Bill Kamps Added May 5, 2018 - 8:19am
Jeff, being an early adopted means you are on the bleeding edge, and they dont call it that for no reason.
Sometimes being an early adopter is fun.  But if you are doing it in business you had better make sure the benefits outweigh the risks.
You can invest thousands of dollars in hardware and software, along with thousands of hours mastering skills that become obsolete before very long.
True to an extent.  I dont think the basic problem solving skills, or learning skills ever become obsolete.  If you have learned one set of software applications it is easier to learn others.  You develop a sense for what the software MUST do, and so you look for the capabilities you need rather than just give up when stalled.

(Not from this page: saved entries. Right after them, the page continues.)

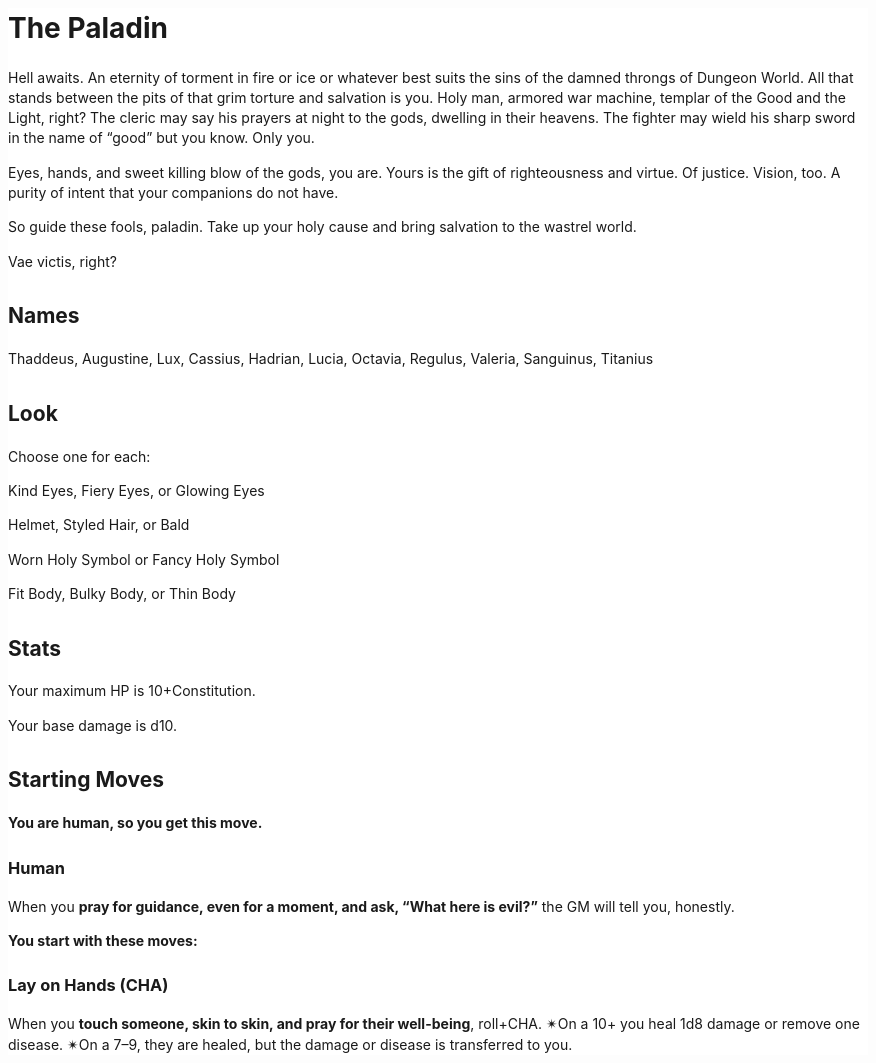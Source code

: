 # The Paladin

Hell awaits. An eternity of torment in fire or ice or whatever best suits the sins of the damned throngs of Dungeon World. All that stands between the pits of that grim torture and salvation is you. Holy man, armored war machine, templar of the Good and the Light, right? The cleric may say his prayers at night to the gods, dwelling in their heavens. The fighter may wield his sharp sword in the name of “good” but you know. Only you.

Eyes, hands, and sweet killing blow of the gods, you are. Yours is the gift of righteousness and virtue. Of justice. Vision, too. A purity of intent that your companions do not have.

So guide these fools, paladin. Take up your holy cause and bring salvation to the wastrel world.

Vae victis, right?

## Names

Thaddeus, Augustine, Lux, Cassius, Hadrian, Lucia, Octavia, Regulus, Valeria, Sanguinus, Titanius

## Look

Choose one for each:

Kind Eyes, Fiery Eyes, or Glowing Eyes

Helmet, Styled Hair, or Bald

Worn Holy Symbol or Fancy Holy Symbol

Fit Body, Bulky Body, or Thin Body

## Stats

Your maximum HP is 10+Constitution.

Your base damage is d10.

## Starting Moves

**You are human, so you get this move.**

### Human

When you **pray for guidance, even for a moment, and ask, “What here is evil?”** the GM will tell you, honestly.

**You start with these moves:**

### Lay on Hands \(CHA\)

When you **touch someone, skin to skin, and pray for their well-being**, roll+CHA. ✴On a 10+ you heal 1d8 damage or remove one disease. ✴On a 7–9, they are healed, but the damage or disease is transferred to you.
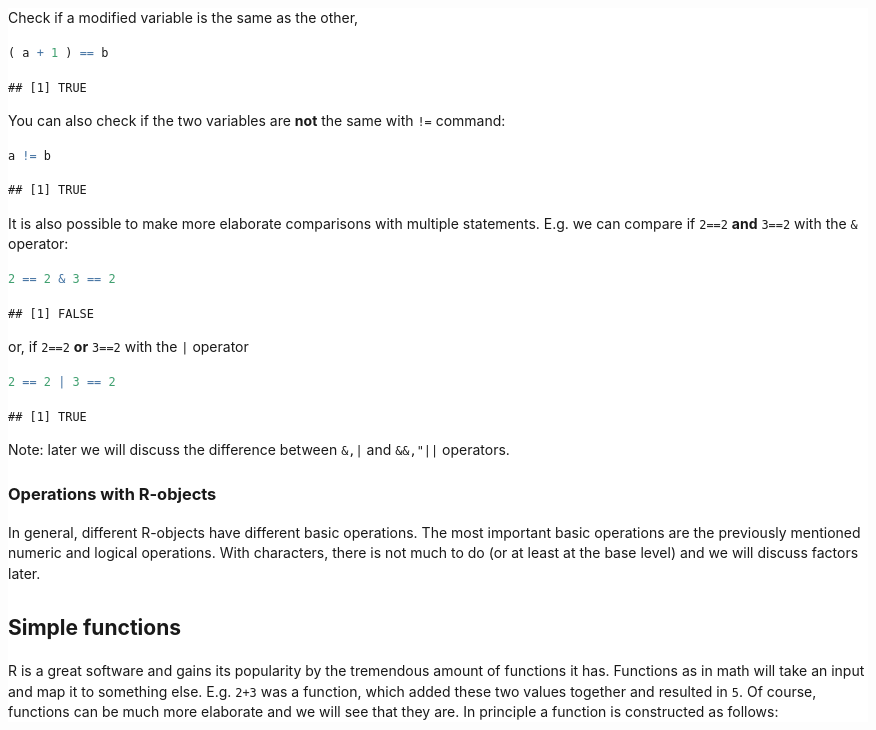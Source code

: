 Check if a modified variable is the same as the other,

``` r
( a + 1 ) == b
```

    ## [1] TRUE

You can also check if the two variables are **not** the same with `!=`
command:

``` r
a != b
```

    ## [1] TRUE

It is also possible to make more elaborate comparisons with multiple
statements. E.g. we can compare if `2==2` **and** `3==2` with the `&`
operator:

``` r
2 == 2 & 3 == 2
```

    ## [1] FALSE

or, if `2==2` **or** `3==2` with the `|` operator

``` r
2 == 2 | 3 == 2
```

    ## [1] TRUE

Note: later we will discuss the difference between `&,|` and `&&,"||`
operators.

### Operations with R-objects

In general, different R-objects have different basic operations. The
most important basic operations are the previously mentioned numeric and
logical operations. With characters, there is not much to do (or at
least at the base level) and we will discuss factors later.

## Simple functions

R is a great software and gains its popularity by the tremendous amount
of functions it has. Functions as in math will take an input and map it
to something else. E.g. `2+3` was a function, which added these two
values together and resulted in `5`. Of course, functions can be much
more elaborate and we will see that they are. In principle a function is
constructed as follows:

Specialized hardware is another matter.  Many paths in hardware become obsolete.  8-track tapes are a consumer example, but in the computer world there are lots of abandon paths, and if you invested heavily in one of those, then that investment is just lost.
Jeff Jackson Added May 6, 2018 - 1:07pm
I agree Bill, basic problem solving skills as well as once you know what to look for to get things done with software, you can transfer that knowledge. You know it. I know it. No one in Human Resources knows it. To HR it's the new stuff or nothing. Thanks for your comments Bill.
wsucram15 Added May 7, 2018 - 12:26am
I learned word computing on word perfect. I can remember using a mouse and trying to get in in place.  Seems like forever ago now. 
Ive always collected vinyl, people dont appreciate it today. Well there is an art to it that takes some skill, that most dont understand, lets put it that way.
However I cant say that people dont like old stuff or collectibles..mine are mostly gone, I dont think people appreciate what belongs to another and its history, as long as they can make a buck.
As far as the younger generation, you are probably right, too much baggage, unless of course it is neat or can be sold for new technology and gadgets.
Mark Hunter Added May 7, 2018 - 12:51am
Nothing wrong with vinyl!
wsucram15 Added May 7, 2018 - 2:35am
love crisp. Hard to find though.  Especially the ones I buy. I have old picture discs and colored albums, some signed that I will never play.  I always have a duplicate to listen to though.
Mark Hunter Added May 7, 2018 - 3:14am
I haven't seen a colored album in ages ...
Many years ago an elderly couple gave me their old console stereo record player (with an extra plug-in speaker). The first record I ever played on it was my brand-new score for Star Trek: The Motion Picture; you have to understand that before that the only music I was listening to outside of radio was on a portable cassette player/recorder.
Blew me away. And I still have that stereo.
Bill Kamps Added May 7, 2018 - 10:29am
No one in Human Resources knows it.
Jeff, fortunately in every job I was hired, HR, found out about me only AFTER I got the job.  Getting hired through HR is like winning the lottery.  At our age, we have to get hired through our network, by the hiring manager, because we are solving some kind of problem that is causing pain.  Also, lots of small companies out there that dont have HR departments.
Jeff Jackson Added May 7, 2018 - 7:51pm
You have a great point Bill. I've worked too many graveyard shifts that didn't make any contacts within the industry, except for the other graveyard folks, not much there, just us gravediggers.  Thanks for your comments.
Jeff Jackson Added May 7, 2018 - 7:52pm
Wow Mark, glad to see some people playing the old stuff. Those things will exist as long as people want to remember them. Thankd for your comments.
Jeff Jackson Added May 7, 2018 - 7:54pm
WSU vinyl is coming back, so they say, and there are things digital cannot pick up, so vinyl stays with the afficionados. Thanks for your comments.